À Framasoft, quand on a réussi à se Dégoogliser entièrement, on a lancé une campagne qui s’appelait Dégooglisons Internet dont le but était de montrer aux gens comment on avait fait et de commencer à proposer des services en ligne, c’est-à-dire que vous n’avez plus besoin d’installer quoi que ce soit sur votre ordinateur et c’est cool, parce que, du coup, il n’y a rien à maintenir, il n’y a rien à installer. Vous pouvez utiliser ces services uniquement en ouvrant votre navigateur. Le navigateur, c’est le logiciel qui va vous permettre d’aller sur Internet et d’aller de site en site.
Nous avons donc ouvert notre expérience par ce site internet, donc les gens pouvaient venir tester ces logiciels libres. Astuce, on n’a pas toujours besoin de passer par un moteur de recherche, il suffit de taper l’URL en haut, typiquement degooglisons-internet.org, et ça fonctionne. Je le dis parce que j’ai plein de clients qui vont automatiquement sur Google. Ce n’est pas obligatoire. Si vous avez l’URL du site, vous n’êtes pas obligé de passer par le navigateur. Bref, Dégooglisons Internet.
Les dessins sont de David Revoy, c’est pour cela que c’est beau. C’est rare que ce soit beau dans le logiciel libre. Là, c’est le cas, donc, j’en profite. David Revoy, source sûre, qui nous a fait pas mal de sites. Sur ce site, vous trouviez des logiciels libres que vous n’atteigniez que par le navigateur, on va donc appeler ça des services en ligne pour faire la différence – logiciel sur votre ordinateur, service, l’ordinateur de quelqu’un d’autre – qui vous permettaient de faire d’autres choses. Typiquement :

  • Signature PDF pour lire les documents qui sont en PDF sur votre ordinateur, vous n’êtes pas obligé d’installer Adobe ;
  • Framapétitions pour faire des pétitions :
  • Framindmap pour voir des cartes heuristiques, je ne sais si vous connaissez, il y a des gens qui ont besoin de faire des schémas avec des mots.
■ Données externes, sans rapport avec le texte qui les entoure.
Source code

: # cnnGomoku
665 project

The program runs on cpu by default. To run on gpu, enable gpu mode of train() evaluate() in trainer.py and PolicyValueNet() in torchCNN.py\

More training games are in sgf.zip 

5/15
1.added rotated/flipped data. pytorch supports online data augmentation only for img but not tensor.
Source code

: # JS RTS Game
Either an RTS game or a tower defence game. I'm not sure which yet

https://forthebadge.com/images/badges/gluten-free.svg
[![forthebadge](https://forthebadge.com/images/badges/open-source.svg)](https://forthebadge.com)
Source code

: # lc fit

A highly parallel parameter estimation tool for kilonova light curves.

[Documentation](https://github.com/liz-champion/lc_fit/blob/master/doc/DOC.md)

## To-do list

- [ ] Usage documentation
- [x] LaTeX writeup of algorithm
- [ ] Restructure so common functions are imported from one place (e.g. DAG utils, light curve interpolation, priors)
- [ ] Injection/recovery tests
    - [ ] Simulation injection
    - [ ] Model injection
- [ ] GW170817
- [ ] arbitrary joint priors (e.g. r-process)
Carte mentale ça vous parle plus ;
  • Framacarte pour remplacer Google Maps.

Sur ce site-là, à chaque fois que vous proposiez un logiciel, l’ancien nom du logiciel que vous vouliez remplacer, vous aviez le nouveau et une explication. À chaque fois il y avait une explication, parce que c’est bien de vous dire « regarde, il y a ce truc qui existe », si on ne vous explique pas comment ça marche, vous n’avez aucune raison d’y aller. J’aime bien être prise par la main quand j’apprends un nouveau service.
On a donc commencé à proposer plein de services, comme ça, pour permettre aux gens de se « dégoogliser » et ça a très bien fonctionné. Ça a tellement bien fonctionné que nos serveurs ont été envahis. On a failli se crasher et on s’est dit « on ne va pas devenir le Google français. On va essayer d’essaimer et de déléguer tout ça. » On a contacté plusieurs associations, j’aime bien dire des Groupes d’Utilisateurs de Logiciels Libres, des GULL, surtout des associations pour qu’elles nous aident, qu’elles fassent la même chose que nous, c’est-à-dire proposer des services en ligne. Et, en 2016/2017 a été créé CHATONS [9]. Il y en a qui connaissent les chatons ?
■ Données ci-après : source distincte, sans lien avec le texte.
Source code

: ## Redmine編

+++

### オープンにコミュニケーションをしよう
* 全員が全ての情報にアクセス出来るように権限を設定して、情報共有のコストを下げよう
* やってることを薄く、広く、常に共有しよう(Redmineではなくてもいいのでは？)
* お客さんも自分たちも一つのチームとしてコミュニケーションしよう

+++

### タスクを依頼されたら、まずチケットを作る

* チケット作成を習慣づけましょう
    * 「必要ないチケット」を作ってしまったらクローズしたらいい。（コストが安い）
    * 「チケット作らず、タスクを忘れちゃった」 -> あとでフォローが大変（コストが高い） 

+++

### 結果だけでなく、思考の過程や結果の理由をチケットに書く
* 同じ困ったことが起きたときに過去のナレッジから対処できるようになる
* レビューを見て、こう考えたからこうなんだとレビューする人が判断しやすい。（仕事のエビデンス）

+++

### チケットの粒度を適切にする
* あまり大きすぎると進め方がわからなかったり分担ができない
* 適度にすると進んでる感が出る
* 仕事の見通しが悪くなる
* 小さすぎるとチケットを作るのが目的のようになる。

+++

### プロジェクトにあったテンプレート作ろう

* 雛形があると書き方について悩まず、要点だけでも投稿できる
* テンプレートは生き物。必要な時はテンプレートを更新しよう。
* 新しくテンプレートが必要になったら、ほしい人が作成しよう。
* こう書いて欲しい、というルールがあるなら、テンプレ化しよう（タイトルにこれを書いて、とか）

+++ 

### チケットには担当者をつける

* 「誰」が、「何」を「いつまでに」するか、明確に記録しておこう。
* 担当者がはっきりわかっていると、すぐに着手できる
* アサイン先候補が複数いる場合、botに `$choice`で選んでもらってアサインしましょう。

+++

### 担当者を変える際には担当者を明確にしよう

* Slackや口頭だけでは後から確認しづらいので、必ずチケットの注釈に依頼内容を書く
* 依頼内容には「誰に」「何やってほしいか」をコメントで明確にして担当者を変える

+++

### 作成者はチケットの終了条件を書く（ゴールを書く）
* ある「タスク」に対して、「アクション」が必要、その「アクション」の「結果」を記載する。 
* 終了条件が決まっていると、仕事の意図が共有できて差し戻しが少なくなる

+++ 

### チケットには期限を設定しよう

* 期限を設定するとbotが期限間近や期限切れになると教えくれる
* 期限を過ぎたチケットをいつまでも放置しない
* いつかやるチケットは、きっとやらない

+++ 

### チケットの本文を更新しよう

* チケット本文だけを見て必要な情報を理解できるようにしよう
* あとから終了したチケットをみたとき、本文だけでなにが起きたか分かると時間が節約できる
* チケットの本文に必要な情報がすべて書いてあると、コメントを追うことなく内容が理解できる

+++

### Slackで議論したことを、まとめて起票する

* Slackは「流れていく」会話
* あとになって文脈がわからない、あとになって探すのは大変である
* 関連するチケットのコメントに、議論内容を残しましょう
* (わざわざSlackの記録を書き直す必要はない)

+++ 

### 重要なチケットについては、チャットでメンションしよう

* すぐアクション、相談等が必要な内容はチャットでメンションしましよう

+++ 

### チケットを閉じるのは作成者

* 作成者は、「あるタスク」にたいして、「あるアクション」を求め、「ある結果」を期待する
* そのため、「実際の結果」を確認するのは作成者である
Parmi ceux qui connaissent CHATONS, est-ce qu’il y a des chatons parmi nous ? Ne soyez pas timides, j’en connais qui ne lèvent pas la main !
Pour ceux qui ne connaissent pas, déjà les chatons vont sauver internet et CHATONS est le Collectif d’Hébergeurs Alternatifs, Transparents, Ouverts, Neutres et Solidaires. Vous verrez souvent que dans le logiciel libre, on aime bien choisir des acronymes amusants, on aime bien faire de l’humour. Mindiell nous a présenté ce matin le wiki qu’il a fait, il l’a appelé Rikiki. Nous sommes fans de ce genre d’humour.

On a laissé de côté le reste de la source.